═════ INFORMATION SHOWN
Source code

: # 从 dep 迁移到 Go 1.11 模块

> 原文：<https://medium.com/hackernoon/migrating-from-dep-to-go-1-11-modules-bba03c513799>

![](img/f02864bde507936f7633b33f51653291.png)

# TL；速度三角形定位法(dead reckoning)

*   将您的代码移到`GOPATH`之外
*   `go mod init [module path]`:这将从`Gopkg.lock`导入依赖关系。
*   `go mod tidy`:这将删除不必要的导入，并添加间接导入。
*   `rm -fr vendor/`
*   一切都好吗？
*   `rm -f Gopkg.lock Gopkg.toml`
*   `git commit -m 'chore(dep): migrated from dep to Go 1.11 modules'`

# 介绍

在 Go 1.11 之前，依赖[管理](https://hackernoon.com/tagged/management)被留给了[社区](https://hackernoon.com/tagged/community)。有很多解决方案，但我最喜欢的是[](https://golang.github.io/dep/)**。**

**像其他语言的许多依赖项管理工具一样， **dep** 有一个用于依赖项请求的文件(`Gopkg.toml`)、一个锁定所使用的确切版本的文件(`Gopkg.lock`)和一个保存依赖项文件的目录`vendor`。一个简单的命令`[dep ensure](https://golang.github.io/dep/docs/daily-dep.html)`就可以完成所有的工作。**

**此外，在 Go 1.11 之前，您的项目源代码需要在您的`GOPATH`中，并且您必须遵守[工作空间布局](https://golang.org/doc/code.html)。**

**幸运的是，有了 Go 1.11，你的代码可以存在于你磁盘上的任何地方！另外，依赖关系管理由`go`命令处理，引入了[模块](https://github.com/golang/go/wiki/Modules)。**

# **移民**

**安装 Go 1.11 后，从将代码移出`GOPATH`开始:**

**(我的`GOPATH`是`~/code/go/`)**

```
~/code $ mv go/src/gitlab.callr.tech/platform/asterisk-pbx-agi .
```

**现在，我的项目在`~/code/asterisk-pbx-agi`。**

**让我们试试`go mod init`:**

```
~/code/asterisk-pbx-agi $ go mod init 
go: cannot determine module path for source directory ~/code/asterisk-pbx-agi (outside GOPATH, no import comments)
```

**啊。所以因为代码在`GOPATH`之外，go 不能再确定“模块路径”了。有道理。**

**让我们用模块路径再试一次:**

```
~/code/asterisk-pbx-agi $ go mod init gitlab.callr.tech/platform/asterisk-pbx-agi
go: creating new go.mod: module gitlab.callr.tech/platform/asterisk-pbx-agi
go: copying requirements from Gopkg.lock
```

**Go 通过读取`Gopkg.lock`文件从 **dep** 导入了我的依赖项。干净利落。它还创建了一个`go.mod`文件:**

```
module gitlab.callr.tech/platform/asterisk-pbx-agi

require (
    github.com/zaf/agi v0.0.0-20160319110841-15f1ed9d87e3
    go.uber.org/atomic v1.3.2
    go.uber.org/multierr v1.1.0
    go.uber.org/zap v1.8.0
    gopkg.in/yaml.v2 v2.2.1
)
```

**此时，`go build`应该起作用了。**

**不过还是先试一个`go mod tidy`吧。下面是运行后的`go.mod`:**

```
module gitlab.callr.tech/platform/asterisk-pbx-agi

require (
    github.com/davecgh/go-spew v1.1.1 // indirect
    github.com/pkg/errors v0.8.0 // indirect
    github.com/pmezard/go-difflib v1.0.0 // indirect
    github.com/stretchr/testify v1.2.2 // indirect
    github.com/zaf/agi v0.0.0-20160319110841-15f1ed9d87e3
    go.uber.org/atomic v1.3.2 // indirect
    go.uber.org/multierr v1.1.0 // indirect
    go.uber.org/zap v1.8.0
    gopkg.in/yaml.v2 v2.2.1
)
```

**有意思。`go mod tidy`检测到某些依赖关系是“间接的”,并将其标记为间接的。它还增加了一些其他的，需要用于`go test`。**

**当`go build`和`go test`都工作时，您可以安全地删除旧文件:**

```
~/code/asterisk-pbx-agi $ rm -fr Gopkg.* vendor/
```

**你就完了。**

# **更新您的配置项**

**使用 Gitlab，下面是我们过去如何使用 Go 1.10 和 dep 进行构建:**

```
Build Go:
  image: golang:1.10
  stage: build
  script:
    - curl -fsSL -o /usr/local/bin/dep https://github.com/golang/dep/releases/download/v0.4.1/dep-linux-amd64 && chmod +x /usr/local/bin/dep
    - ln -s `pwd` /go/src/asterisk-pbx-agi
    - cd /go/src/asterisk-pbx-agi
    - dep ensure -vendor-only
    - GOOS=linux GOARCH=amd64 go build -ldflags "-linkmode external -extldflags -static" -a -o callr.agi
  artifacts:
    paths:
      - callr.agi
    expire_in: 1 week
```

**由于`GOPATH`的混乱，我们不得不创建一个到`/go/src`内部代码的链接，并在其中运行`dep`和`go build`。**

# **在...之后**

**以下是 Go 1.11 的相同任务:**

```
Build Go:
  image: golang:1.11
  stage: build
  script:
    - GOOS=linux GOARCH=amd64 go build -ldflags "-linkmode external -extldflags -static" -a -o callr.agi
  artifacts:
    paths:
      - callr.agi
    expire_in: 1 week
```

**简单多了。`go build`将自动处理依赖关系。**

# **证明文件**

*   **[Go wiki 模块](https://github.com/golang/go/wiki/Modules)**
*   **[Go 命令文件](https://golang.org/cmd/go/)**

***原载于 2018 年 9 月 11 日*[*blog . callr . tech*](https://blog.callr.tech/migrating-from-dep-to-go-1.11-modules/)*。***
══════════
◆ WHAT NEEDS TO BE DONE
What is the number of lines above that contain the word "lock"? Answer with that number only.

◆ EXERCISE RESULT
5